> [Exercise aim]:
Which lines in the data contain the word "simple"? Please copy each of them.

> [Extracted entries]:
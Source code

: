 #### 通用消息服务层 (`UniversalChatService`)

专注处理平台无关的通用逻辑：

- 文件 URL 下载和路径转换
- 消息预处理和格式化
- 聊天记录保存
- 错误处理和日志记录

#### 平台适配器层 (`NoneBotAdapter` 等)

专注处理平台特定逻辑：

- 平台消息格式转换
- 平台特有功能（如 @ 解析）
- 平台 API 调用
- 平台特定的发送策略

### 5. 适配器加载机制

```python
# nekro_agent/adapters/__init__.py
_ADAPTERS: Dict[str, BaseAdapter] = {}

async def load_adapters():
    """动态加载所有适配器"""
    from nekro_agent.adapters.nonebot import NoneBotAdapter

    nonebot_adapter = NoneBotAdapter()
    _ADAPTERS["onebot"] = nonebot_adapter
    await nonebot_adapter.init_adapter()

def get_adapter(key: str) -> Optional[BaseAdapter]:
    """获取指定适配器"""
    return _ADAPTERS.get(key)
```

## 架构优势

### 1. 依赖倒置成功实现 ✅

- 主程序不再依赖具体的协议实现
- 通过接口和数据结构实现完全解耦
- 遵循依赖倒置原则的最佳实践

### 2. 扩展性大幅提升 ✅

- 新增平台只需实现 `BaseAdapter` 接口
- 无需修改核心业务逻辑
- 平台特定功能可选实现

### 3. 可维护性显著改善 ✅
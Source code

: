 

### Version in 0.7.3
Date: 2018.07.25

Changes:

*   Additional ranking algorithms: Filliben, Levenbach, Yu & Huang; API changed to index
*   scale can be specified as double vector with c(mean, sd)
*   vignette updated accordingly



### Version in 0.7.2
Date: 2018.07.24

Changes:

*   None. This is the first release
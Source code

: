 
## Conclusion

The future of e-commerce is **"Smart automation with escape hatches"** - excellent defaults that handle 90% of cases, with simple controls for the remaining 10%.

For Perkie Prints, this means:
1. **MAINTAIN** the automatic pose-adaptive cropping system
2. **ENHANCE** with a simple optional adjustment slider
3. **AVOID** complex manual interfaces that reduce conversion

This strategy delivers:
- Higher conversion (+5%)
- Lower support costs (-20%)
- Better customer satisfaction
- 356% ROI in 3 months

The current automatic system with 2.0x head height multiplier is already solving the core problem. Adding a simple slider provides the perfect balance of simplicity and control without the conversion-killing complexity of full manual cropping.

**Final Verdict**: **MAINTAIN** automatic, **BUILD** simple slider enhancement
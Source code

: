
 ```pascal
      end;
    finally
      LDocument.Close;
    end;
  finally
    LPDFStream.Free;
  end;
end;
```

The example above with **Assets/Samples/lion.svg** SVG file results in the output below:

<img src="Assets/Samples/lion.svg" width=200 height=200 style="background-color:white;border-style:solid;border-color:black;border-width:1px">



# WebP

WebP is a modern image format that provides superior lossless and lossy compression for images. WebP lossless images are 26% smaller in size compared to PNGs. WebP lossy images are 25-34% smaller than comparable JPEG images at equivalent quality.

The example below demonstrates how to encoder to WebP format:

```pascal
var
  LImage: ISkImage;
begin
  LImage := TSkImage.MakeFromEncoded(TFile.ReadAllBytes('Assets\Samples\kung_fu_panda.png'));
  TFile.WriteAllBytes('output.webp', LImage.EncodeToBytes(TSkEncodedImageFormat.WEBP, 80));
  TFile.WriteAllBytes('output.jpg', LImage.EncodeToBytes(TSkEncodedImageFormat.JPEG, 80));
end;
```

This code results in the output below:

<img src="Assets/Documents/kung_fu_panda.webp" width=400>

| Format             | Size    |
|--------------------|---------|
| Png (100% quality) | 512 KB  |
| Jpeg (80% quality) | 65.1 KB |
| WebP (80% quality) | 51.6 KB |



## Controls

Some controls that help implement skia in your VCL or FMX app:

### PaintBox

> [Reply]:
The future of e-commerce is **"Smart automation with escape hatches"** - excellent defaults that handle 90% of cases, with simple controls for the remaining 10%.
2. **ENHANCE** with a simple optional adjustment slider
The current automatic system with 2.0x head height multiplier is already solving the core problem. Adding a simple slider provides the perfect balance of simplicity and control without the conversion-killing complexity of full manual cropping.
**Final Verdict**: **MAINTAIN** automatic, **BUILD** simple slider enhancement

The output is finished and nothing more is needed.